[Items from a data source]
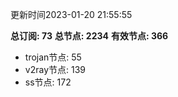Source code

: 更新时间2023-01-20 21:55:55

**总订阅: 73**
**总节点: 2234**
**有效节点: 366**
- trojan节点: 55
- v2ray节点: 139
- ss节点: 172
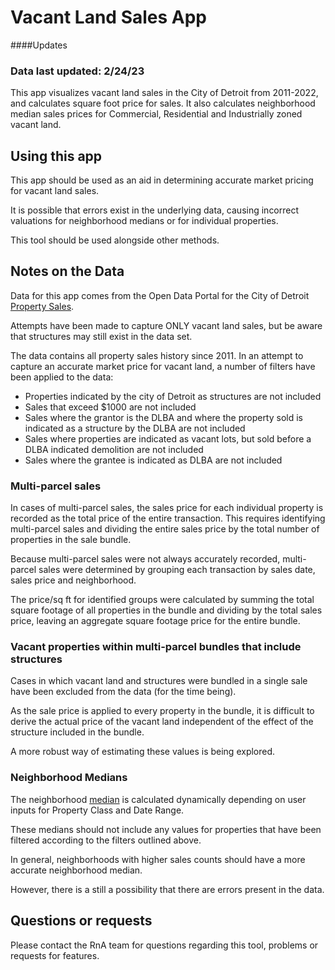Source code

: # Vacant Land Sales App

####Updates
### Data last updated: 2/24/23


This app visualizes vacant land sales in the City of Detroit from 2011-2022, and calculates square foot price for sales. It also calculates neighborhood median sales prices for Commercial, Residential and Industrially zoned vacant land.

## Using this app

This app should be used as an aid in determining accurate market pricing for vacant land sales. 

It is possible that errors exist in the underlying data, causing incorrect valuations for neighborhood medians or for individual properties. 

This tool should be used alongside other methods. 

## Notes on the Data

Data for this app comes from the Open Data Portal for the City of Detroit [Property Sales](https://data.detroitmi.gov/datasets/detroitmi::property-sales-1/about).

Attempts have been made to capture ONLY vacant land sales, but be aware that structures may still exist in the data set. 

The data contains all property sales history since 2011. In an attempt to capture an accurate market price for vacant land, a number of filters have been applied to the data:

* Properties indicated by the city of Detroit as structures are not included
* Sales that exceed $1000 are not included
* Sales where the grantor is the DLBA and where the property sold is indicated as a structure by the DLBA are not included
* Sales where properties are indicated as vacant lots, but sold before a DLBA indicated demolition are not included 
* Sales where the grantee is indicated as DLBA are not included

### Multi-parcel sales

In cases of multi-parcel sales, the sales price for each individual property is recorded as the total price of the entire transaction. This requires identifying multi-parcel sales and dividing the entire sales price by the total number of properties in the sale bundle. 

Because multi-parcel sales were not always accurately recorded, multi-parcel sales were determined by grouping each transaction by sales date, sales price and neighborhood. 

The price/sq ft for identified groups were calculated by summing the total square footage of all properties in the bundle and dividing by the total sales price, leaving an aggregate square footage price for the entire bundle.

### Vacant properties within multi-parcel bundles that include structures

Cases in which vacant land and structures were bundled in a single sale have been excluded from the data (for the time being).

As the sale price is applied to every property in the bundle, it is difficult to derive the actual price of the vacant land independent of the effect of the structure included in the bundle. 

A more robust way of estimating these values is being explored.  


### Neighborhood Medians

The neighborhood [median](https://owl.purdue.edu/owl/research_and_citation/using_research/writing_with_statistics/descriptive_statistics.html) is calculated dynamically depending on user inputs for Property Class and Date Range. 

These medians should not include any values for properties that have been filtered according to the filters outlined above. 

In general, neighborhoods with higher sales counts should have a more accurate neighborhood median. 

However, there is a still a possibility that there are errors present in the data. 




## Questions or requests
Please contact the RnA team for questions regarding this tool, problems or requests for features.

● **Task prompt**: For the data above, count every line in which the string "more" appears, and answer with the count only.

● **Answer for the task**: 2